**What is expected**
In the entries below, filter for the word "可编程管线" and copy every matching line.

**Information given**

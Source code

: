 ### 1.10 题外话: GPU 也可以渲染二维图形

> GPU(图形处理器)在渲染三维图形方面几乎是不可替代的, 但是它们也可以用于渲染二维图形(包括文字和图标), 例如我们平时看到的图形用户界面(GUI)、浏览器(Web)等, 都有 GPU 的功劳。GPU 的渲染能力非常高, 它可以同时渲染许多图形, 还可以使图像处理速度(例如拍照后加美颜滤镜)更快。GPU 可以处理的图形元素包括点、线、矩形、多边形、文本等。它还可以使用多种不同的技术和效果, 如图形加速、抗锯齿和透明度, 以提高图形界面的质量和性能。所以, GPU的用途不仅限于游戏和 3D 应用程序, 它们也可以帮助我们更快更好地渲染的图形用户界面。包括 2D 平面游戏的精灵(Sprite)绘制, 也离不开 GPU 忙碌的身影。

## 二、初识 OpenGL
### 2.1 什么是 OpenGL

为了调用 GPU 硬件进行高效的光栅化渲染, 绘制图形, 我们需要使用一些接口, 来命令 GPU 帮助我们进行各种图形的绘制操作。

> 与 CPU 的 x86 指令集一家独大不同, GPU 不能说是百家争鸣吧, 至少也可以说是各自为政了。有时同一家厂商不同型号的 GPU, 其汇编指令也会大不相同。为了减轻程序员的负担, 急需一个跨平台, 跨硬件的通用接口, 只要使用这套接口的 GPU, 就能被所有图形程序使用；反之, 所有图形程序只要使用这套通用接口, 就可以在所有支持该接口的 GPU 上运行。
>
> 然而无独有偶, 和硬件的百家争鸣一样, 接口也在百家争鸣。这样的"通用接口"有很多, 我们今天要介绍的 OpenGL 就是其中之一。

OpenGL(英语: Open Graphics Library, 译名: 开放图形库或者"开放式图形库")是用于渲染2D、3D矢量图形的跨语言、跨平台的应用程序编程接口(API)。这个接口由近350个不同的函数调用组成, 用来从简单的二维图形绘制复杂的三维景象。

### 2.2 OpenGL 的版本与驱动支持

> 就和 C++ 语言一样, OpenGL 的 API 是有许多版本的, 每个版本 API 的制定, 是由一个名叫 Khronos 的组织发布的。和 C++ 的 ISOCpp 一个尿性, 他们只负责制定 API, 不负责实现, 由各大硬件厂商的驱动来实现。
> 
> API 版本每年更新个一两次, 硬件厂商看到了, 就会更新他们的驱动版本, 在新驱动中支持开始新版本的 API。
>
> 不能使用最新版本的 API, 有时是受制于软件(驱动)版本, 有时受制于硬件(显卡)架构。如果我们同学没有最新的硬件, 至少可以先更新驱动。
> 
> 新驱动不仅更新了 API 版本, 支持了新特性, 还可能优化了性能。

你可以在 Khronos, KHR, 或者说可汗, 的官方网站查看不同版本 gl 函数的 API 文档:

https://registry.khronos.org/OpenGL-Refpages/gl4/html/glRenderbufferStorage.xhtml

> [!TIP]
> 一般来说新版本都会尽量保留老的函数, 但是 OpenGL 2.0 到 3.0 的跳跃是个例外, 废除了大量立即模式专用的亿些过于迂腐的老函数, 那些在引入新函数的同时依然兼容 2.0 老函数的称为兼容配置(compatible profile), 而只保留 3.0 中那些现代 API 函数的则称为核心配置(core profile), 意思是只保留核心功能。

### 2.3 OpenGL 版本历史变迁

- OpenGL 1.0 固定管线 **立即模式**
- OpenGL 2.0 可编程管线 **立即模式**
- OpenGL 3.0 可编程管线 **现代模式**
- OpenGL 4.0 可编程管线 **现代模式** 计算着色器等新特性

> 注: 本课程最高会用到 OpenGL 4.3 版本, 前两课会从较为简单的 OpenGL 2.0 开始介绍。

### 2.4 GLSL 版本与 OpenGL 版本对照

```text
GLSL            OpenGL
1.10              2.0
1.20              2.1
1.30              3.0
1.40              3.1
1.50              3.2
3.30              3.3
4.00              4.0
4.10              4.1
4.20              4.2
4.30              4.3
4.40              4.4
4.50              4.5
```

--

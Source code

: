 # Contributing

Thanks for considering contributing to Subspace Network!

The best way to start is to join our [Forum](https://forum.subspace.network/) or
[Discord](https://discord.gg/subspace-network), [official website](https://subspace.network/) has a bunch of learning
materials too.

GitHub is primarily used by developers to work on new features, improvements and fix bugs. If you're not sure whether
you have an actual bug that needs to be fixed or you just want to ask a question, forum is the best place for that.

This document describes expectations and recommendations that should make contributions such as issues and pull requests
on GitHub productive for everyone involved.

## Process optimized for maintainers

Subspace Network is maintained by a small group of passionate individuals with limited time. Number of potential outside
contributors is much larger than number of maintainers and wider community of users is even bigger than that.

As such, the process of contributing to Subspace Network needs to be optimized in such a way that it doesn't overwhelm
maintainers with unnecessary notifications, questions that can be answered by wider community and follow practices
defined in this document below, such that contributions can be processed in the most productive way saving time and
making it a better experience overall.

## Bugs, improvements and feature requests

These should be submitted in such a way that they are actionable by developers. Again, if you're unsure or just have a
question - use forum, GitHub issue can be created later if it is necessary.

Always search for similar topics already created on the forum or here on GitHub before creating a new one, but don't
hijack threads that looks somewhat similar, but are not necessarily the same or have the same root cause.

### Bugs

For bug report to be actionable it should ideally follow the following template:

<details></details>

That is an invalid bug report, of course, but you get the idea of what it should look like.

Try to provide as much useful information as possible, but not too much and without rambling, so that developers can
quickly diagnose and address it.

==

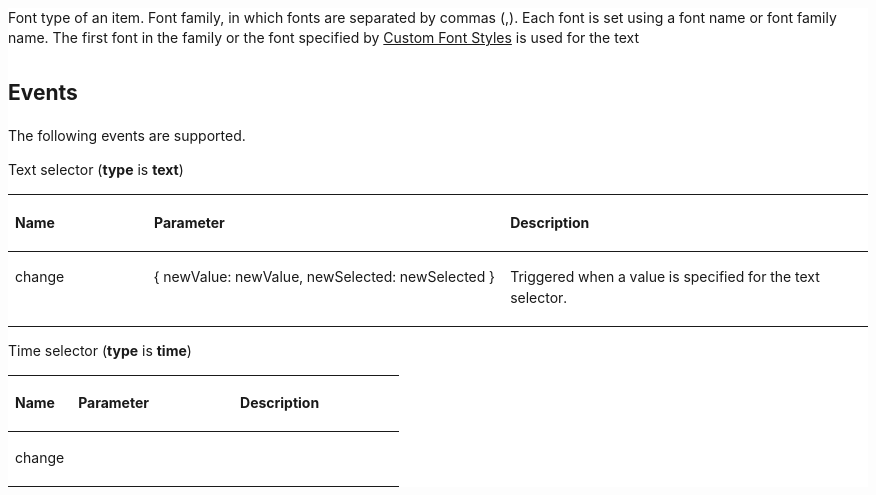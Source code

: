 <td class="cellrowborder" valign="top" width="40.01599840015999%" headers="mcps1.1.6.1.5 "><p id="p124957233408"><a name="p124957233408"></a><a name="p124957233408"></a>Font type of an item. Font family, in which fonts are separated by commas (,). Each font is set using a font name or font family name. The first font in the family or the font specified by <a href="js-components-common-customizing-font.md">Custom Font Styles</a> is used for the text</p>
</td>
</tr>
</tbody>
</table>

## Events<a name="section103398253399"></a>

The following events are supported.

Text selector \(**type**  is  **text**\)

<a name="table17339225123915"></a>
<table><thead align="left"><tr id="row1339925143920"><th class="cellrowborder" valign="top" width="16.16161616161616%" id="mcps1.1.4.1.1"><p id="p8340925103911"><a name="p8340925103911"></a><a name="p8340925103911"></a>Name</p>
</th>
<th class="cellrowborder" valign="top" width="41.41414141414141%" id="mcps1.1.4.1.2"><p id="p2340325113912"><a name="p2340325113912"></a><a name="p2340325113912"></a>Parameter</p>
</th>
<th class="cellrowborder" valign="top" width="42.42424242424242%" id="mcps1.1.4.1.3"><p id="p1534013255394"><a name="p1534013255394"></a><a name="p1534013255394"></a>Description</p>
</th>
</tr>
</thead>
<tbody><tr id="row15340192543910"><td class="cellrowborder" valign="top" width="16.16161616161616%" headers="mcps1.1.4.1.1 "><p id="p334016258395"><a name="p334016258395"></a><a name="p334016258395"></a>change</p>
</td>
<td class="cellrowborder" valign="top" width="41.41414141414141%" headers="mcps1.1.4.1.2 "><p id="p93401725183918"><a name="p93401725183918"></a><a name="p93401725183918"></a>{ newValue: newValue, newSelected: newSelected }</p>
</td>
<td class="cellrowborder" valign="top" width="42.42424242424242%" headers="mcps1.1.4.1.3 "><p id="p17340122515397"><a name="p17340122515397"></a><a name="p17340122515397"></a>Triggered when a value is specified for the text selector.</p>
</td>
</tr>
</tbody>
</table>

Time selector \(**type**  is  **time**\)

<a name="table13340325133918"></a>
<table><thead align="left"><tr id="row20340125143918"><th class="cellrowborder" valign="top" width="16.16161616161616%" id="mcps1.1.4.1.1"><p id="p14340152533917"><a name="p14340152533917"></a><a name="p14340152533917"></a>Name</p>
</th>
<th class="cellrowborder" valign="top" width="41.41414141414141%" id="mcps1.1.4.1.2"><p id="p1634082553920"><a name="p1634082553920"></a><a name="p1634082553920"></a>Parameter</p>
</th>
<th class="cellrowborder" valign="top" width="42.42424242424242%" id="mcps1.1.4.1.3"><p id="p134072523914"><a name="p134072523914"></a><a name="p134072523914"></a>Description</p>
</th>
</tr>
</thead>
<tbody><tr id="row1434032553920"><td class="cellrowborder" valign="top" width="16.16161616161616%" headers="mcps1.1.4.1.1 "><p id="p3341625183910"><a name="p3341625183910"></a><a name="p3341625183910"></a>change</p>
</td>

**Exercise output**
- OpenGL 2.0 可编程管线 **立即模式**
- OpenGL 3.0 可编程管线 **现代模式**
- OpenGL 4.0 可编程管线 **现代模式** 计算着色器等新特性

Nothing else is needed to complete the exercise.